Si queréis ciudadanos bien formados que capten rápidamente los estigmas, amigos de Hollywood, haced como siempre se ha hecho en los EE.UU.: sed lo más indiferentes y ateos posible

Aquí nadie discute que cualquier persona, tenga la herencia racial o sexual que sea, pueda sentirse ofendida leyendo Tintín en el Congo o Pretty Woman. El problema se manifiesta cuando una ofensa quiere dirigirse desde el Olimpo de los biempensantes, a través de notitas que infantilizan a la sociedad y, con su insufrible soberbia, llegan a estigmatizar todavía más a los negros y a las mujeres. Contra lo que creen los cursis y los obtusos, el arte no se ha hecho nunca para educar, ni mucho menos para volver racista a quien no lo era. No hay cosa más retrógrada, moral-patriarcal y vetusta que el hecho de pensar que una advertencia (sic) pueda cambiar el juicio moral de una persona ante un hecho estético. ¿Quién le ha dicho, señor HBO o amigo Netflix, que yo necesito una review previa a la película para situarme en un terreno de visualización adecuada? Advertencias, si no les sabe mal, sólo para epilépticos.
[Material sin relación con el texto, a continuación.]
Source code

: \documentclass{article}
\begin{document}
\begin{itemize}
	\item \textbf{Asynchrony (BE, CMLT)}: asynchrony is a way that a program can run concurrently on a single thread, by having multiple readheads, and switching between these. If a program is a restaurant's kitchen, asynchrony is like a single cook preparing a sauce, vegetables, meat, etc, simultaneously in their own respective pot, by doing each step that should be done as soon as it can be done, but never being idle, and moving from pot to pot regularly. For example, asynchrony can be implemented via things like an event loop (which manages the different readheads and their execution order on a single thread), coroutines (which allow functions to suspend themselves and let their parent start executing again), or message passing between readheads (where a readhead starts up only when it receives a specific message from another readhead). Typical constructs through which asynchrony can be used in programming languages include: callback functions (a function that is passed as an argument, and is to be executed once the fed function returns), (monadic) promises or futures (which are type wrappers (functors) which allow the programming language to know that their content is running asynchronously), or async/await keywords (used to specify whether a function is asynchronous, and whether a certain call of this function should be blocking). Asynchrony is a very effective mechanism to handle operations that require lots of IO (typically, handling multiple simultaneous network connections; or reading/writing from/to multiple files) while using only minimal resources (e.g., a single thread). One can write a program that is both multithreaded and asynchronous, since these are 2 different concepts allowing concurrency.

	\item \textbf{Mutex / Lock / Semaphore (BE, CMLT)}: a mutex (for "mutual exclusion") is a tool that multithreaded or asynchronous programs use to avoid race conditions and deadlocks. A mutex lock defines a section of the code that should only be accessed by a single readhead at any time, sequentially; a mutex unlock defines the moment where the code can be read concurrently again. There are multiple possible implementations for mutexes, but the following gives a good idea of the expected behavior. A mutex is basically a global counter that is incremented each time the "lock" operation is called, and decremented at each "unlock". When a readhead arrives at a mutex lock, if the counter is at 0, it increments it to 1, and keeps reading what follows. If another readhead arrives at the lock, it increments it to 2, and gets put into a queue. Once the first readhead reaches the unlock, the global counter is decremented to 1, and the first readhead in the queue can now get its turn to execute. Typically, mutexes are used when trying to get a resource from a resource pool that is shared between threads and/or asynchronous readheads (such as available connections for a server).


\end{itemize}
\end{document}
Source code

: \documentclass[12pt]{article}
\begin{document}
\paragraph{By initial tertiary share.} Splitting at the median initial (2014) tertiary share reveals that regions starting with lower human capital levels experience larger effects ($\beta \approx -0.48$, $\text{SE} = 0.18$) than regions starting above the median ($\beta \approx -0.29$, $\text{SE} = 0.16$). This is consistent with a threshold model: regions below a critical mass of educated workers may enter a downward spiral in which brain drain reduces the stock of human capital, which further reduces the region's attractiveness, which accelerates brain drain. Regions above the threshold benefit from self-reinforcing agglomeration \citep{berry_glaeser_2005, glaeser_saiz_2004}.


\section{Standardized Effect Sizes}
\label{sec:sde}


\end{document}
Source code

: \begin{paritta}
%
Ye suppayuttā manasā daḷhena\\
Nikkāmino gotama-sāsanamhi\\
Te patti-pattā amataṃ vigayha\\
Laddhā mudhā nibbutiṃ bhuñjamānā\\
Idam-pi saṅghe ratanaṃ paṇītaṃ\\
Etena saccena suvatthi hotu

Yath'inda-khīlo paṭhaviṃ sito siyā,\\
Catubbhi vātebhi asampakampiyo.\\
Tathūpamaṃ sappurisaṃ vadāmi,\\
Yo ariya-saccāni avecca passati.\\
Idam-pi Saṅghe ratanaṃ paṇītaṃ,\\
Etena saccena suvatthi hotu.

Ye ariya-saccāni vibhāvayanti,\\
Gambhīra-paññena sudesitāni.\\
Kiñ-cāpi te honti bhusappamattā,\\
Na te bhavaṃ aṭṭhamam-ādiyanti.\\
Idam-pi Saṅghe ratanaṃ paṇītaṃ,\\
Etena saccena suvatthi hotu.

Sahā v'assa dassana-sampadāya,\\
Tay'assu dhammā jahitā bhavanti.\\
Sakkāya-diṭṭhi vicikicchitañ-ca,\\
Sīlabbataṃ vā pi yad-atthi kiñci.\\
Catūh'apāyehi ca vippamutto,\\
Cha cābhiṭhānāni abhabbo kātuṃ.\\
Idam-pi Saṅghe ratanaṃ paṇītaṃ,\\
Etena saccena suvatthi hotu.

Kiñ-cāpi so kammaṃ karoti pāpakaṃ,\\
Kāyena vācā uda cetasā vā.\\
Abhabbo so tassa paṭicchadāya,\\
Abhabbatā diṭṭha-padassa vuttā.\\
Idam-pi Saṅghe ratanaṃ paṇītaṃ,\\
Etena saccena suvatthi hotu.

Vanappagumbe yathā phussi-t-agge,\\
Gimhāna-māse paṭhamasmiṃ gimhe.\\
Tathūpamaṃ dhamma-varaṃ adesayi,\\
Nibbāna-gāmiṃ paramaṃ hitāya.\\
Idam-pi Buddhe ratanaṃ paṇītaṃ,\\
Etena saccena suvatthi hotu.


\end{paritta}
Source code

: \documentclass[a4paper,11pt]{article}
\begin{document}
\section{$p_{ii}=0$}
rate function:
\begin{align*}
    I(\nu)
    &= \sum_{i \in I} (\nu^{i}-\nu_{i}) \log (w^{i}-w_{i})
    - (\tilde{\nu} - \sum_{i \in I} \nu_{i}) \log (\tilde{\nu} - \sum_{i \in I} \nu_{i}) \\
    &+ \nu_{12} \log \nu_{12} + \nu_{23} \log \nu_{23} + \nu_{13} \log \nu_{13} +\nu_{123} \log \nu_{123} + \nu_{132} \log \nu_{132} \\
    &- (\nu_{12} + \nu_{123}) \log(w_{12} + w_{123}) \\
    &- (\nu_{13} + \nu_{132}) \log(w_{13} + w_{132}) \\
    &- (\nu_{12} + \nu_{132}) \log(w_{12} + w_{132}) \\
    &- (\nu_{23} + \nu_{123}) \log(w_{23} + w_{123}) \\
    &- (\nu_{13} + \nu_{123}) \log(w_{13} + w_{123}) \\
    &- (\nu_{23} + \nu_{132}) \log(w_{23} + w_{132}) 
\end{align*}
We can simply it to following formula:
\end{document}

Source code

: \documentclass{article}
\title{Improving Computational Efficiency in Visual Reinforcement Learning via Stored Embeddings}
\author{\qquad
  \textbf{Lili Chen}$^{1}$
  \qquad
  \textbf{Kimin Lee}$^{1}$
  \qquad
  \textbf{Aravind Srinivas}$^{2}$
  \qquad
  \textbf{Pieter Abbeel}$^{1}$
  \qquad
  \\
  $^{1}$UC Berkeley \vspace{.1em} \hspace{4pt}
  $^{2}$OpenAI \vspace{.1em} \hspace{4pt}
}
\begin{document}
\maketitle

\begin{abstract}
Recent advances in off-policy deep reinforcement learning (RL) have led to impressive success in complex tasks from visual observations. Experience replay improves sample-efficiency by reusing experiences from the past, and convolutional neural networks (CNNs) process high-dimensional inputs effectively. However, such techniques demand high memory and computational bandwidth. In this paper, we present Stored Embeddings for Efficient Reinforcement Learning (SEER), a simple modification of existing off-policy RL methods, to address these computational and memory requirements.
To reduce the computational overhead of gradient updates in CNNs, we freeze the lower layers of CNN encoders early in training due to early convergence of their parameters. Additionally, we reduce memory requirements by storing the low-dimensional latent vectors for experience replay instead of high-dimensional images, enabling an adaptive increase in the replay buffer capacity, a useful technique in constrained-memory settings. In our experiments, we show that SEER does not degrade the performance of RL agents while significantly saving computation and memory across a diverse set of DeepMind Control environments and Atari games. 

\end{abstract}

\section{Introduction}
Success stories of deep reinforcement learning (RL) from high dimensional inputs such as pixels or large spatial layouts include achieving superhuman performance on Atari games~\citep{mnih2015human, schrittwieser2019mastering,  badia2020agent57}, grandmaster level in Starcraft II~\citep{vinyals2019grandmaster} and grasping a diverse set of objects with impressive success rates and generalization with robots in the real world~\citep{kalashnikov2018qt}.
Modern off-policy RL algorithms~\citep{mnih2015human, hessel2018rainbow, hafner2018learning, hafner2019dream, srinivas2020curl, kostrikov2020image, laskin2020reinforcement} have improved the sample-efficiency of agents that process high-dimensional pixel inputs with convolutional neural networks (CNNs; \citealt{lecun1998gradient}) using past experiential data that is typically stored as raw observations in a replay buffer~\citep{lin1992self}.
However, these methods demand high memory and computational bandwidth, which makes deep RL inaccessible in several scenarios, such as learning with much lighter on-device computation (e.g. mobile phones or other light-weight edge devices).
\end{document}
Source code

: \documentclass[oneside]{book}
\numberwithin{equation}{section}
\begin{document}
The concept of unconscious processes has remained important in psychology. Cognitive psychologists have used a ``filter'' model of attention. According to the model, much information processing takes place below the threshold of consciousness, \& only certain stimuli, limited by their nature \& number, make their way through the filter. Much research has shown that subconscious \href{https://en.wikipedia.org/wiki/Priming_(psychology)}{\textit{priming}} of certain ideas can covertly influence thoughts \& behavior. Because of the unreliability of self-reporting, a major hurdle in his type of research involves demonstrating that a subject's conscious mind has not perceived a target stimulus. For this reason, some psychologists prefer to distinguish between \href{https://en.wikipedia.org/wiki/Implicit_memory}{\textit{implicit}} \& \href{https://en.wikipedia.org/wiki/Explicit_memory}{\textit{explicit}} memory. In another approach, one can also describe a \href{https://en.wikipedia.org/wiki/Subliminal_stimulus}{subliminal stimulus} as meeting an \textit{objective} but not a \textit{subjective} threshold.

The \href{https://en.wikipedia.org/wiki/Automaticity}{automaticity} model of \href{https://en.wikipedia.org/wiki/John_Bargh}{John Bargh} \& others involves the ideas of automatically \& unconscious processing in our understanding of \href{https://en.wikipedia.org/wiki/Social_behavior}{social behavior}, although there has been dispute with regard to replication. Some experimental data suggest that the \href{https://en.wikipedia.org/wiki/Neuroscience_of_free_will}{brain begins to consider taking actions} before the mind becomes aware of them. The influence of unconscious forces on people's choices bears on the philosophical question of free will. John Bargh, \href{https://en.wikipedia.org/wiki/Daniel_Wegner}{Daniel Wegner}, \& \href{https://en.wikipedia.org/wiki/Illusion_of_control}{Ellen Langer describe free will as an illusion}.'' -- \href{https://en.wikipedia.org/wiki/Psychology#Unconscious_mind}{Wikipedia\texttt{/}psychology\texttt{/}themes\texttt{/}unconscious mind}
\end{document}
Eliminar los rastros de aquello que ahora pensamos injusto en la historia es la mejor forma de repetirlos, y eso vale para una película o para una estatua en una plaza pública. Centrar el juicio moral sobre una obra de arte en una hipotética ofensa es el peor signo de oscurantismo, porque la raza o el género son un estado físico o existencial (dispuesto a todos los cambios y transformaciones que el individuo quiera, sólo faltaría), pero no un argumento de autoridad. Que una persona de color, o que ha sufrido la lacra del racismo, sufra o se indigne más viendo Gone with the Wind es una realidad emocional tan incontestable como que este sentimiento no disfruta de ningún tipo de superioridad moral a la hora de evaluar esta película o la que ocurra y, ni mucho menos, a la hora de censurarla o, todavía peor, erigir un cedazo moral que la convierta en algo digerible para todos los públicos, moralistas incluidos/as/es.

Si queréis ciudadanos bien formados que capten rápidamente los estigmas, amigos de Hollywood, haced como siempre se ha hecho en los EE.UU.: sed lo más indiferentes y ateos posible. Hace tiempo, los catalanes también seguíamos este patrón, pero con tanta apelación al agravio y tanta feminista motivada en el Twitter estamos consiguiendo aquello que ni el papa habría podido urdir con tanta maña: el retorno de los monjes y, en general, de todo espía de la ética en el mundo de la belleza. Qué pereza y qué cantidad de plastas tenemos que aguantar, miss Scarlett. Y qué bien sujetaba la zanahoria usted, desgañitándose contra el cielo rojo de ira.